Required work.
Write only the number of lines in the records beneath that hold "seem".

"""

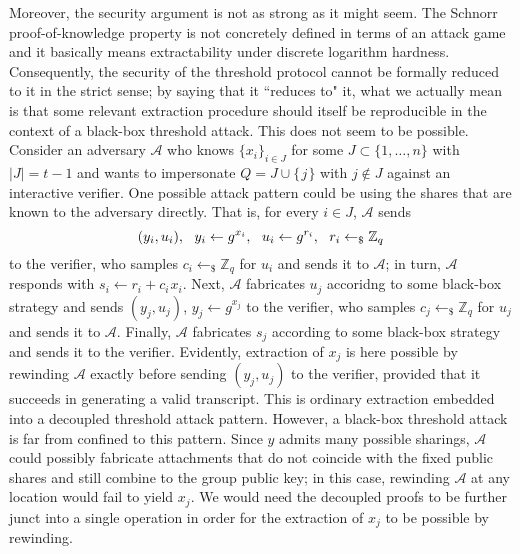 \documentclass[psamsfonts, reqno]{amsart}
\theoremstyle{definition}
\theoremstyle{remark}
\numberwithin{equation}{section}
\begin{document}
Moreover, the security argument is not as strong
as it might seem. The Schnorr proof-of-knowledge
property is not concretely defined in terms of an attack game
and it basically means extractability under discrete logarithm
hardness. Consequently, the security of the threshold protocol
cannot be formally reduced to it in the strict sense;
by saying that it ``reduces to" it,
what we actually mean is that
some relevant extraction procedure
should itself be reproducible in the context of
a black-box threshold attack.
This does not seem to be possible.
Consider an adversary $\mathcal{A}$ who knows
$\{x_i\}_{i \in J}$
for some $J \subset \{1, \dots, n\}$ with $|J| = t - 1$
and wants to impersonate
$Q = J \cup \{\hspace{1pt}j\hspace{1pt}\}$
with $j \not \in J$ against an interactive verifier.
One possible attack pattern could
be using the shares that are known to the adversary directly.
That is, for every $i \in J$,
$\mathcal{A}$ sends
\vspace{5pt}
\begin{equation*}
(y_i, u_i),
\ \ y_i \leftarrow g ^ {x_i},
\ \ u_i \leftarrow g ^ {r_i},
\ \ r_i \leftarrow_\$ \mathbb{Z}_q
\vspace{5pt}
\end{equation*}
to the verifier,
who samples $c_i \leftarrow_\$ \mathbb{Z}_q$
for $u_i$
and sends it to $\mathcal{A}$;
in turn, $\mathcal{A}$ responds
with $s_i \leftarrow r_i + c_i\hspace{1pt}x_i$.
Next, $\mathcal{A}$ fabricates $u_j$
accoridng to some black-box strategy and sends
$(y_j, u_j)$, $y_j \leftarrow g ^ {x_j}$ to the verifier,
who samples $c_j \leftarrow_\$ \mathbb{Z}_q$ for $u_j$
and sends it to $\mathcal{A}$.
Finally, $\mathcal{A}$ fabricates $s_j$
according to some black-box strategy
and sends it to the verifier.
Evidently, extraction of $x_j$ is here possible
by rewinding $\mathcal{A}$
exactly before sending $(y_j, u_j)$ to the verifier,
provided that it
succeeds in generating a valid transcript.
This is ordinary extraction
embedded into a decoupled threshold attack pattern.
However, a black-box threshold attack
is far from confined to this pattern.
Since $y$ admits many possible sharings,
$\mathcal{A}$ could possibly fabricate attachments
that do not coincide with the fixed public shares
and still combine to the group public key;
in this case, rewinding $\mathcal{A}$ at any location
would fail to yield $x_j$.
We would need the decoupled proofs to
be further junct into a single operation
in order for the extraction of $x_j$
to be possible by rewinding.
\end{document}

"""

Result of this task.
2